The Meermin was a 480-ton square-rigged ship of the Dutch hoeker-type, with three masts, which was built in 1759. In February 1766 The Meermin (Mermaid) sailed from Madagascar to the Cape with a cargo of slaves.

The slaves staged a mutiny on board that lasted for three weeks. During the mutiny, half the ship’s crew and almost 30 Malagasy captives died.

The ship’s chief merchant had persuaded the captain to release the Malagasy slaves from their shackles. He believed that doing this would avoid attrition by death and disease in their unsanitary crowded living conditions.

 The slaves were put to work on the ship. They were given the job of cleaning some weapons which they then used to sieze the ship to escape.

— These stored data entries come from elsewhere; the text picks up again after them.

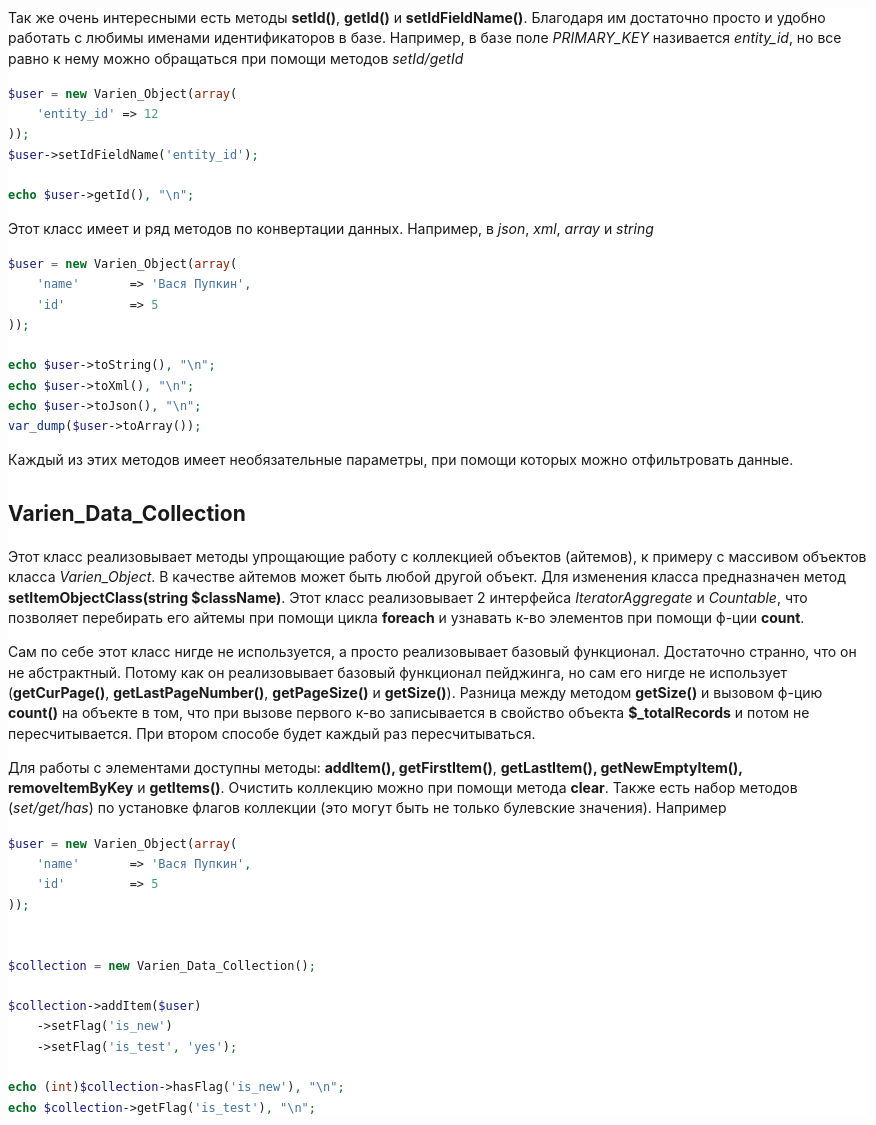 Так же очень интересными есть методы **setId()**, **getId()** и **setIdFieldName()**. Благодаря им достаточно просто и удобно работать с любимы именами идентификаторов в базе. Например, в базе поле _PRIMARY\_KEY_ називается _entity\_id_, но все равно к нему можно обращаться при помощи методов _setId/getId_

```php
$user = new Varien_Object(array(
    'entity_id' => 12
));
$user->setIdFieldName('entity_id');

echo $user->getId(), "\n";
```

Этот класс имеет и ряд методов по конвертации данных. Например, в _json_, _xml_, _array_ и _string_

```php
$user = new Varien_Object(array(
    'name'       => 'Вася Пупкин',
    'id'         => 5
));

echo $user->toString(), "\n";
echo $user->toXml(), "\n";
echo $user->toJson(), "\n";
var_dump($user->toArray());
```

Каждый из этих методов имеет необязательные параметры, при помощи которых можно отфильтровать данные.

## Varien\_Data\_Collection

Этот класс реализовывает методы упрощающие работу с коллекцией объектов (айтемов), к примеру с массивом объектов класса _Varien\_Object_. В качестве айтемов может быть любой другой объект. Для изменения класса предназначен метод **setItemObjectClass(string $className)**. Этот класс реализовывает 2 интерфейса _IteratorAggregate_ и _Countable_, что позволяет перебирать его айтемы при помощи цикла **foreach** и узнавать к-во элементов при помощи ф-ции **count**.

Сам по себе этот класс нигде не используется, а просто реализовывает базовый функционал. Достаточно странно, что он не абстрактный. Потому как он реализовывает базовый функционал пейджинга, но сам его нигде не использует (**getCurPage()**, **getLastPageNumber()**, **getPageSize()** и **getSize()**). Разница между методом **getSize()** и вызовом ф-цию **count()** на объекте в том, что при вызове первого к-во записывается в свойство объекта **$\_totalRecords** и потом не пересчитывается. При втором способе будет каждый раз пересчитываться.

Для работы с элементами доступны методы: **addItem(), getFirstItem()**, **getLastItem(), getNewEmptyItem(), removeItemByKey** и **getItems()**. Очистить коллекцию можно при помощи метода **clear**. Также есть набор методов (_set/get/has_) по установке флагов коллекции (это могут быть не только булевские значения). Например

```php
$user = new Varien_Object(array(
    'name'       => 'Вася Пупкин',
    'id'         => 5
));


$collection = new Varien_Data_Collection();

$collection->addItem($user)
    ->setFlag('is_new')
    ->setFlag('is_test', 'yes');

echo (int)$collection->hasFlag('is_new'), "\n";
echo $collection->getFlag('is_test'), "\n";
```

The crew negotiated a truce. The crew was to be spared on the assurance that the ship would return to Madagascar. Of course, the ship headed for the Cape. When the Meermin got to Struisbaai the slaves believed they were close to Madagascar and about 50 of them disembarked and went ashore. They were hoping to clear the way for the rest of the slaves to follow. The slaves however found they had been tricked and they faced a militia of farmers formed in response to Meermin‘s arrival.

The farmers had understood that as the ship was flying no flags, it was in distress. The crew managed to get a message to the farmers by sending messages in bottles. They were instructed to light fires which were to trick the slaves again into believing it was safe to go ashore. When the fires were lit the Malagasy cut the anchor cable which caused the ship to drift to shore and she ran aground on a sandbank

.The slaves saw they had been fooled and they surrendered. The crew was fired from the company and stripped of their rank and wages. The VOC authorities salvaged as much as possible from the beached Meermin. The VOC recovered nearly 300 firearms, gunpowder, musket balls, compasses, and five bayonets from the ship, they auctioned cables, ropes, and other items from the on the shore.  The hull was too expensive to salvage. The Meermin was ultimately left to break up where she grounded.

The two surviving leaders of the mutiny, named in Dutch East India Company records as Massavana and Koesaaij were sent to Robben Island, where Massavana died three years later; Koesaaij survived there for another 20 years.

Between 1658 and 1799 the Dutch East India Company bought and transported approximately 63,000 enslaved people to its Cape Colony.